To no avail, she also called on the president to halt a roundup of about 2,500 mustangs in Nevada, which began late last month as part of the administration's strategy to remove thousands of mustangs from the range.
"My main concern is that horse numbers not be dwindled down to where they can become extinct," she said, fearing the roundups are leaving mustang herds with too few breeding horses.
The government says the number of wild horses and burros on public lands in the West stands at nearly 37,000, about half of them in Nevada. It believes the number that can be supported on the range is about 26,600.
An additional 34,000 wild horses already live away from the range in federal-run corrals and pastures. Those are nearly full at a growing cost.
In an interview with The Associated Press, Crow said the romantic symbols of the American West are being sacrificed, in part, because of ranchers' drive for land. She disputed the government's position that booming mustang numbers are threatening the horses with starvation, and harming arid rangelands and native wildlife.
"I think there has to be a better way than taking them away from their native lands," she said by phone from New York. "I feel so passionate about the issue because wild horses are one of the last remaining ties to the land as it was and our history in America."
‘Sheryl fell in love with the mustangs’
The 47-year-old rocker became acquainted with the issue when she rode an adopted wild horse named Smokey in Colorado's Sangre de Cristo Mountains in July 2006, several months after she and cycling champ Lance Armstrong broke off their engagement.
Crow was joined on rides there by friends, including Ginger Kathrens, executive director of the horse-advocacy group Cloud Foundation based in Colorado Springs, Colo. Kathrens is an Emmy-winning documentary filmmaker who has produced PBS programs on a wild stallion named Cloud.
"Sheryl fell in love with the mustangs," Kathrens recalled. "We sat and talked about how we were losing the mustangs (to government roundups). She asked, `What can I do to help?"
Since the rides in the Sangre de Cristos, Crow has adopted a wild mustang named Colorado. She has 20 other horses on her ranch near Nashville, Tenn.
"I was the kid who asked for a horse every year, but we didn't have the backyard for one," the Kennett, Mo., native said. "Now, I ride every day I'm at the ranch. It's a very spiritual connection riding a horse."
Salazar said Crow's passion for horses came across in a phone conversation last month, which he initiated at the urging of his staff after she called for the moratorium. "I told her we didn't know we had the right solution here, but it was the solution we were offering and if there were other ideas we would be happy to entertain those ideas," he said.
Crow said she was pleased that Salazar pledged to open lines of communication with equine activists, but disappointed he ignored her plea to halt the roundups. While she will continue to press for the moratorium, she has no plans to talk to Obama. "He has enough on his plate," she said.
Meanwhile, there are other celebrities pushing the cause, including Willie Nelson, Lily Tomlin, Bill Maher and Ed Harris.
Ron Cerri of the Rebel Creek Ranch near Orovada, Nev., said Crow and the other celebrities are "outsiders" who are unfamiliar with problems caused by the mustangs.
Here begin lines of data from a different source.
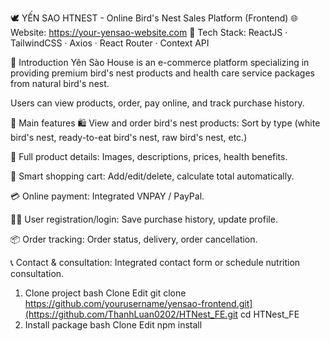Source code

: 🕊️ YẾN SAO HTNEST - Online Bird's Nest Sales Platform (Frontend)
🌐 Website: https://your-yensao-website.com
📁 Tech Stack: ReactJS · TailwindCSS · Axios · React Router · Context API

📌 Introduction
Yên Sào House is an e-commerce platform specializing in providing premium bird's nest products and health care service packages from natural bird's nest.

Users can view products, order, pay online, and track purchase history.

🎯 Main features
🛍️ View and order bird's nest products: Sort by type (white bird's nest, ready-to-eat bird's nest, raw bird's nest, etc.)

🧾 Full product details: Images, descriptions, prices, health benefits.

🛒 Smart shopping cart: Add/edit/delete, calculate total automatically.

💳 Online payment: Integrated VNPAY / PayPal.

🧑‍💼 User registration/login: Save purchase history, update profile.

📦 Order tracking: Order status, delivery, order cancellation.

📞 Contact & consultation: Integrated contact form or schedule nutrition consultation.
1. Clone project
bash
Clone
Edit
git clone https://github.com/yourusername/yensao-frontend.git](https://github.com/ThanhLuan0202/HTNest_FE.git
cd HTNest_FE
2. Install package
bash
Clone
Edit
npm install
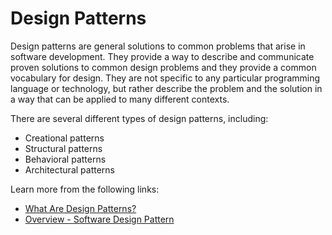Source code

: # Design Patterns

Design patterns are general solutions to common problems that arise in software development. They provide a way to describe and communicate proven solutions to common design problems and they provide a common vocabulary for design. They are not specific to any particular programming language or technology, but rather describe the problem and the solution in a way that can be applied to many different contexts.

There are several different types of design patterns, including:

- Creational patterns
- Structural patterns
- Behavioral patterns
- Architectural patterns

Learn more from the following links:

- [What Are Design Patterns?](https://www.youtube.com/watch?v=BWprw8UHIzA)
- [Overview - Software Design Pattern](https://en.wikipedia.org/wiki/Software_design_pattern)
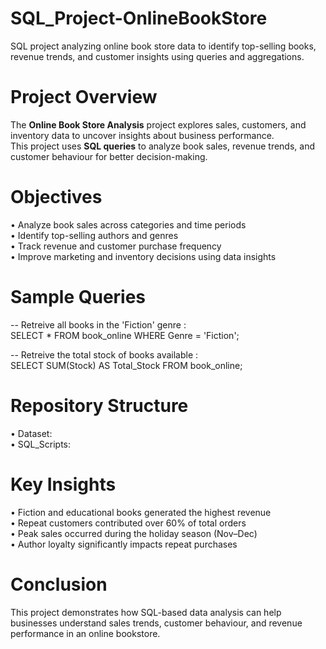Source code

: # SQL_Project-OnlineBookStore
SQL project analyzing online book store data to identify top-selling books, revenue trends, and customer insights using queries and aggregations.

# Project Overview
The **Online Book Store Analysis** project explores sales, customers, and inventory data to uncover insights about business performance. <br> 
This project uses **SQL queries** to analyze book sales, revenue trends, and customer behaviour for better decision-making.

# Objectives
•	Analyze book sales across categories and time periods <br> 
•	Identify top-selling authors and genres <br> 
•	Track revenue and customer purchase frequency <br> 
•	Improve marketing and inventory decisions using data insights  

# Sample Queries
-- Retreive all books in the 'Fiction' genre : <br>
SELECT 
    *
FROM
    book_online
WHERE
    Genre = 'Fiction'; <br>

 -- Retreive the total stock of books available : <br>
 SELECT 
    SUM(Stock) AS Total_Stock
FROM
    book_online;

# Repository Structure
•	Dataset: <br>
•	SQL_Scripts: <br>


# Key Insights
•	Fiction and educational books generated the highest revenue <br>
•	Repeat customers contributed over 60% of total orders <br>
•	Peak sales occurred during the holiday season (Nov–Dec) <br>
•	Author loyalty significantly impacts repeat purchases

# Conclusion
This project demonstrates how SQL-based data analysis can help businesses understand sales trends, customer behaviour, and revenue performance in an online bookstore.
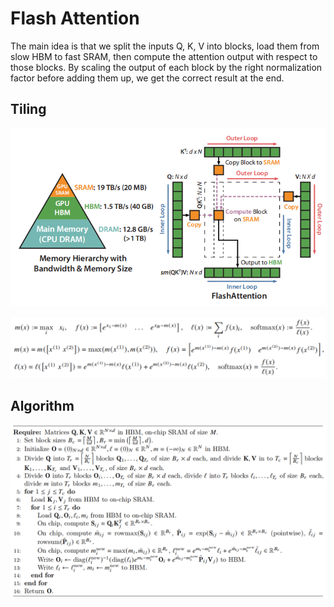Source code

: # Flash Attention

The main idea is that we split the inputs Q, K, V into blocks, load them from slow HBM to fast SRAM, then compute the attention output with respect to those blocks. By scaling the output of each block by the right normalization factor before adding them up, we get the correct result at the end.

## Tiling

![Tiling](Tiling.png)

![Formula](Formula.png)

## Algorithm

![Algorithm](Algorithm.png)
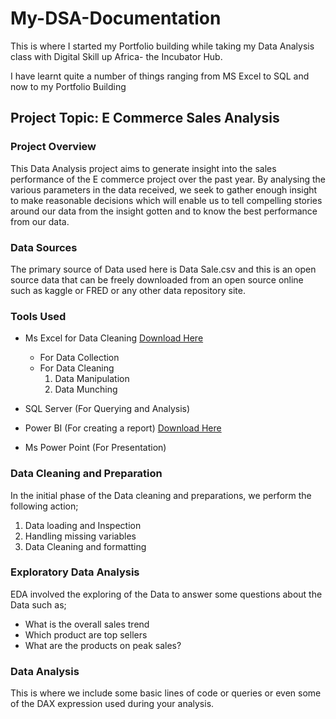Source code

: # My-DSA-Documentation

This is where I started my Portfolio building while taking my Data Analysis class with Digital Skill up Africa- the Incubator Hub.

I have learnt quite a number of things ranging from MS Excel to SQL and now to my Portfolio Building

## Project Topic: E Commerce Sales Analysis

### Project Overview
This Data Analysis project aims to generate insight into the sales performance of the E commerce project over the past year. By analysing the various parameters in the data received, we seek to gather enough insight to make reasonable decisions which will enable us to tell compelling stories around our data from the insight gotten and to know the best performance from our data.

### Data Sources
The primary source of Data used here is Data Sale.csv and this is an open source data that can be freely downloaded from an open source online such as kaggle or FRED or any other data repository site.

### Tools Used
- Ms Excel for Data Cleaning [Download Here](https://www.microsoft.com)
   - For Data Collection
   - For Data Cleaning
     1. Data Manipulation
     2. Data Munching
   
- SQL Server (For Querying and Analysis)
- Power BI (For creating a report) [Download Here](https://www.microsoft.com/en-us/download/details.aspx?id=58494)
- Ms Power Point (For Presentation)

### Data Cleaning and Preparation

In the initial phase of the Data cleaning and preparations, we perform the following action;
1. Data loading and Inspection
2. Handling missing variables
3. Data Cleaning and formatting

### Exploratory Data Analysis
EDA involved the exploring of the Data to answer some questions about the Data such as;
- What is the overall sales trend
- Which product are top sellers
- What are the products on peak sales?

### Data Analysis

This is where we include some basic lines of code or queries or even some of the DAX expression used during your analysis.
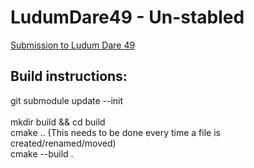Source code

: # LudumDare49 - Un-stabled

[Submission to Ludum Dare 49](https://ldjam.com/events/ludum-dare/49/un-stabled-5)

## Build instructions:
git submodule update --init<br/>
<br/>
mkdir build && cd build<br/>
cmake .. (This needs to be done every time a file is created/renamed/moved) <br/>
cmake --build .<br/>

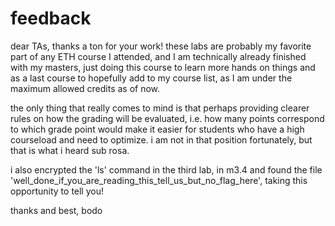# feedback
dear TAs, thanks a ton for your work! these labs are probably my favorite part 
of any ETH course I attended, and I am technically already finished with my 
masters, just doing this course to learn more hands on things and as a last
course to hopefully add to my course list, as I am under the maximum allowed
credits as of now.

the only thing that really comes to mind is that perhaps providing clearer rules
on how the grading will be evaluated, i.e. how many points correspond to which
grade point would make it easier for students who have a high courseload and 
need to optimize. i am not in that position fortunately, but that is what i 
heard sub rosa.

i also encrypted the 'ls' command in the third lab, in m3.4 and found the file
'well_done_if_you_are_reading_this_tell_us_but_no_flag_here', taking this 
opportunity to tell you!

thanks and best,
bodo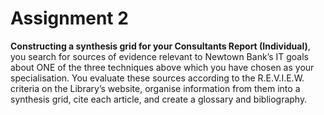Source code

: # Assignment 2
**Constructing a synthesis grid for your Consultants Report (Individual)**, you search for sources of evidence relevant to Newtown Bank’s IT goals about ONE of the three techniques above which you have chosen as your specialisation. You evaluate these sources according to the R.E.V.I.E.W. criteria on the Library’s website, organise information from them into a synthesis grid, cite each article, and create a glossary and bibliography.
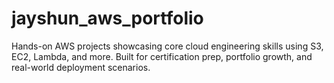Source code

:# jayshun_aws_portfolio
Hands-on AWS projects showcasing core cloud engineering skills using S3, EC2, Lambda, and more. Built for certification prep, portfolio growth, and real-world deployment scenarios.
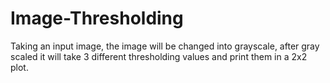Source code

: # Image-Thresholding

Taking an input image, the image will be changed into grayscale, after gray scaled it will take 3 different thresholding values and print them in a 2x2 plot.

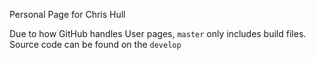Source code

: Personal Page for Chris Hull

Due to how GitHub handles User pages, `master` only includes build files. Source code can be found on the `develop`
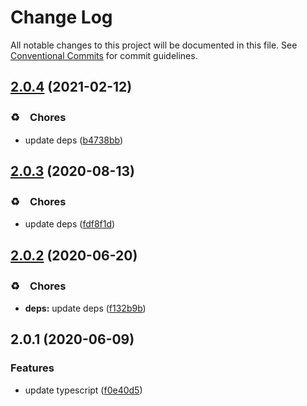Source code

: # Change Log

All notable changes to this project will be documented in this file.
See [Conventional Commits](https://conventionalcommits.org) for commit guidelines.

## [2.0.4](https://github.com/bluelovers/ws-epub/compare/epub2@2.0.3...epub2@2.0.4) (2021-02-12)


### ♻️　Chores

* update deps ([b4738bb](https://github.com/bluelovers/ws-epub/commit/b4738bb61982286d8770cfae267717b9cac58e4f))





## [2.0.3](https://github.com/bluelovers/ws-epub/compare/epub2@2.0.2...epub2@2.0.3) (2020-08-13)


### ♻️　Chores

* update deps ([fdf8f1d](https://github.com/bluelovers/ws-epub/commit/fdf8f1d5eefac9e040f8d4fc34fa545e8e7b52e4))





## [2.0.2](https://github.com/bluelovers/ws-epub/compare/epub2@2.0.1...epub2@2.0.2) (2020-06-20)


### ♻️　Chores

* **deps:** update deps ([f132b9b](https://github.com/bluelovers/ws-epub/commit/f132b9b049da8ff86f5f3ef1eee7a7e143c0f77a))





## 2.0.1 (2020-06-09)


### Features

* update typescript ([f0e40d5](https://github.com/bluelovers/ws-epub/commit/f0e40d5bc786e99112c8d65c09754a184e5e70c9))
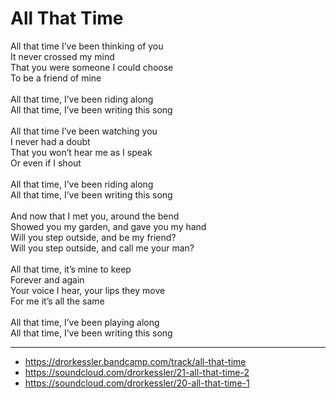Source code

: # All That Time

All that time I’ve been thinking of you\
It never crossed my mind\
That you were someone I could choose\
To be a friend of mine\
\
All that time, I’ve been riding along\
All that time, I’ve been writing this song\
\
All that time I’ve been watching you\
I never had a doubt\
That you won’t hear me as I speak\
Or even if I shout\
\
All that time, I’ve been riding along\
All that time, I’ve been writing this song\
\
And now that I met you, around the bend\
Showed you my garden, and gave you my hand\
Will you step outside, and be my friend?\
Will you step outside, and call me your man?\
\
All that time, it’s mine to keep\
Forever and again\
Your voice I hear, your lips they move\
For me it’s all the same\
\
All that time, I’ve been playing along\
All that time, I’ve been writing this song

---
- https://drorkessler.bandcamp.com/track/all-that-time
- https://soundcloud.com/drorkessler/21-all-that-time-2
- https://soundcloud.com/drorkessler/20-all-that-time-1
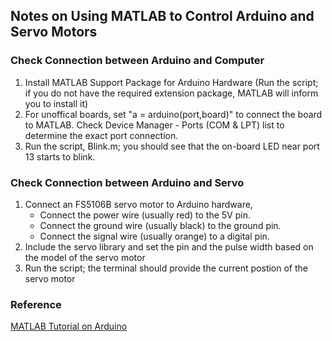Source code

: ## Notes on Using MATLAB to Control Arduino and Servo Motors
### Check Connection between Arduino and Computer
1. Install MATLAB Support Package for Arduino Hardware (Run the script; if you do not have the required extension package, MATLAB will inform you to install it)
2. For unoffical boards, set "a = arduino(port,board)" to connect the board to MATLAB. Check Device Manager - Ports (COM & LPT) list to determine the exact port connection.
3. Run the script, Blink.m; you should see that the on-board LED near port 13 starts to blink.
### Check Connection between Arduino and Servo
1. Connect an FS5106B servo motor to Arduino hardware,
    - Connect the power wire (usually red) to the 5V pin.
    - Connect the ground wire (usually black) to the ground pin.
    - Connect the signal wire (usually orange) to a digital pin.
2. Include the servo library and set the pin and the pulse width based on the model of the servo motor
3. Run the script; the terminal should provide the current postion of the servo motor
### Reference 
[MATLAB Tutorial on Arduino](https://www.mathworks.com/help/supportpkg/arduinoio/get-started-with-matlab-support-package-for-arduino-hardware.html)
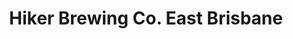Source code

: ---
title: "Hiker Brewing Co. East Brisbane"
url: /brisbane/hiker-brewing-co-east-brisbane/
shop: beverages
---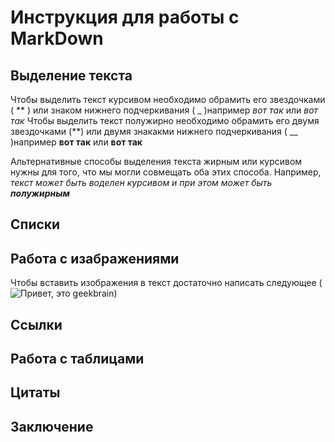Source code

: # Инструкция для работы с MarkDown

## Выделение текста
Чтобы выделить текст курсивом необходимо обрамить его звездочками ( ** ) или знаком нижнего подчеркивания ( _ )например *вот так* или _вот так_ 
Чтобы выделить текст полужирно необходимо обрамить его двумя звездочками (**) или двумя знакакми нижнего подчеркивания ( __ )например **вот так** или __вот так__

Альтернативные способы выделения текста жирным или курсивом нужны для того, что мы могли совмещать оба этих способа. Например, _текст может быть воделен курсивом и при этом может быть **полужирным**_
## Списки

## Работа с изабражениями
Чтобы вставить изображения в текст достаточно написать следующее ( ![Привет, это geekbrain](i.webp))

## Ссылки

## Работа с таблицами

## Цитаты

## Заключение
He supports the administration's plan, saying the horses are hurting the range, native wildlife and livestock because they can double in population every four years.
"It's not only about the health of the range and the resources, but the health of the horse herds," said Cerri, who is president of the Nevada Cattlemen's Association. "It disappoints me it's not a consideration to them. It's an emotional issue to them."